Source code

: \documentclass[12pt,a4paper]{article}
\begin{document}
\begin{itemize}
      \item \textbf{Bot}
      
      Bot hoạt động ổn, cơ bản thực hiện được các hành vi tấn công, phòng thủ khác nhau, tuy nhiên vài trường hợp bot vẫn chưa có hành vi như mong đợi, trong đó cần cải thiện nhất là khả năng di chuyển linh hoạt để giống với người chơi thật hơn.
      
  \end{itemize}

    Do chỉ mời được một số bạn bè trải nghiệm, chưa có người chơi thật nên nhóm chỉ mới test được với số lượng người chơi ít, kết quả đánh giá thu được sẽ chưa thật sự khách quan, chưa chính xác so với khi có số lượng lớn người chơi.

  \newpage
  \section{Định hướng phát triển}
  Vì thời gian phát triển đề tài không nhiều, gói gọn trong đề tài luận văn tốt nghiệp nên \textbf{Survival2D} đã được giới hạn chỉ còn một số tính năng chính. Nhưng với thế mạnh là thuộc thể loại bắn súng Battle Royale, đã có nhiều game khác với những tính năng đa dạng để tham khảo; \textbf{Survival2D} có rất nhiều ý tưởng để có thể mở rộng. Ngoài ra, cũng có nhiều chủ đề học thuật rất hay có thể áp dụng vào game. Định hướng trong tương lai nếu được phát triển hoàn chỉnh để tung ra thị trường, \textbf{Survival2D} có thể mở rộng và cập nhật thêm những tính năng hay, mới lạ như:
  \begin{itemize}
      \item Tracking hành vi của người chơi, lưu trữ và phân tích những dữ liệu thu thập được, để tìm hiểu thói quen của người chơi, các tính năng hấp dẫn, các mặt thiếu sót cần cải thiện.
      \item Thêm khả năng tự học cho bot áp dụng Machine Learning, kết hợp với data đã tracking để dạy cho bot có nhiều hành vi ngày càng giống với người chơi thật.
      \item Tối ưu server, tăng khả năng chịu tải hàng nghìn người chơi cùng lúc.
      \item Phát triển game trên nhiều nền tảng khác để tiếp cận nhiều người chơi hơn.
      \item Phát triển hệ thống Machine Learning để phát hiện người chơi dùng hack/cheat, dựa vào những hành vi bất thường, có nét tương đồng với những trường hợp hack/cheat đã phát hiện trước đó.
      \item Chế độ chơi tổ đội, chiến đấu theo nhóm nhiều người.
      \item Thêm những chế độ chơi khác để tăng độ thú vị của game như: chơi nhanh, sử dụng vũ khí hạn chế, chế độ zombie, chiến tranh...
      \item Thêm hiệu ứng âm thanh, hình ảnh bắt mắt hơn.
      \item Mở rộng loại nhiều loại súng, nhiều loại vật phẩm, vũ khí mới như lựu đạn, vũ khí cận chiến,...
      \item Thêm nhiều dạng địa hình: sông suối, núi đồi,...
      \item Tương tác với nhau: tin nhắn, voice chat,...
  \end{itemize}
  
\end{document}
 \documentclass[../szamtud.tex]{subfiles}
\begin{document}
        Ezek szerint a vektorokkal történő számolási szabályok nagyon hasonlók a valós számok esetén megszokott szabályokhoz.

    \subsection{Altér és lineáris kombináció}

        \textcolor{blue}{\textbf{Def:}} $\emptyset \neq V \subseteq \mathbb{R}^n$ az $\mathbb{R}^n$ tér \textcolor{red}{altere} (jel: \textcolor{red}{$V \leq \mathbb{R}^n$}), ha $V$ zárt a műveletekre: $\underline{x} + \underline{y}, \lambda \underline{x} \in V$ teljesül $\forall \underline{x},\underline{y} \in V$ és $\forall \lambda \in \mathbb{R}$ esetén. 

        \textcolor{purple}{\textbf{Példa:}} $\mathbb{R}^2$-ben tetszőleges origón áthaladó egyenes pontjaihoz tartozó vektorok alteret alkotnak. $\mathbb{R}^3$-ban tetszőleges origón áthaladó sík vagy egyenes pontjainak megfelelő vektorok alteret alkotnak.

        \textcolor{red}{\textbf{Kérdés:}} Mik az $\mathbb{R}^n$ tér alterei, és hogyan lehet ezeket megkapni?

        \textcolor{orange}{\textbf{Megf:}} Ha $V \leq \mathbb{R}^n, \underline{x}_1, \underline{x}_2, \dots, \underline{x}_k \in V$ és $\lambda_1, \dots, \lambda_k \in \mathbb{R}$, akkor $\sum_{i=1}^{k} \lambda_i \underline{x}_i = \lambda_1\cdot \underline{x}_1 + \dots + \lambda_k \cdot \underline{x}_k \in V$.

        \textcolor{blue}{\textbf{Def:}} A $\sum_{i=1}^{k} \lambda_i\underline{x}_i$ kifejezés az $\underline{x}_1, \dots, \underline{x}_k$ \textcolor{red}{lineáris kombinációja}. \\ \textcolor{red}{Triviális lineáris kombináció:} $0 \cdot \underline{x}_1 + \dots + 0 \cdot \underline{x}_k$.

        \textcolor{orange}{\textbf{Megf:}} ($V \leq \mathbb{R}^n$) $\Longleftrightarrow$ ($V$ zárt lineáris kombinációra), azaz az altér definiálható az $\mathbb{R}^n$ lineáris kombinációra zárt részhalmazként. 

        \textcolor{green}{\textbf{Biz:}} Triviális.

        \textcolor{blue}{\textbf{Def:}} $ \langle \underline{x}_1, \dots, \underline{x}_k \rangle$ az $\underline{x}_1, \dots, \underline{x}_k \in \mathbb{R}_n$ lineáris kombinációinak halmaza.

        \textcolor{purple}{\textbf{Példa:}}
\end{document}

EXERCISE PROMPT: Using the data above, print exactly the lines from the line that contains "cần cải thiện." through the line that contains "khí cận chiến,...", with both included.

THE COMPLETED TASK:
      \item Tracking hành vi của người chơi, lưu trữ và phân tích những dữ liệu thu thập được, để tìm hiểu thói quen của người chơi, các tính năng hấp dẫn, các mặt thiếu sót cần cải thiện.
      \item Thêm khả năng tự học cho bot áp dụng Machine Learning, kết hợp với data đã tracking để dạy cho bot có nhiều hành vi ngày càng giống với người chơi thật.
      \item Tối ưu server, tăng khả năng chịu tải hàng nghìn người chơi cùng lúc.
      \item Phát triển game trên nhiều nền tảng khác để tiếp cận nhiều người chơi hơn.
      \item Phát triển hệ thống Machine Learning để phát hiện người chơi dùng hack/cheat, dựa vào những hành vi bất thường, có nét tương đồng với những trường hợp hack/cheat đã phát hiện trước đó.
      \item Chế độ chơi tổ đội, chiến đấu theo nhóm nhiều người.
      \item Thêm những chế độ chơi khác để tăng độ thú vị của game như: chơi nhanh, sử dụng vũ khí hạn chế, chế độ zombie, chiến tranh...
      \item Thêm hiệu ứng âm thanh, hình ảnh bắt mắt hơn.
      \item Mở rộng loại nhiều loại súng, nhiều loại vật phẩm, vũ khí mới như lựu đạn, vũ khí cận chiến,...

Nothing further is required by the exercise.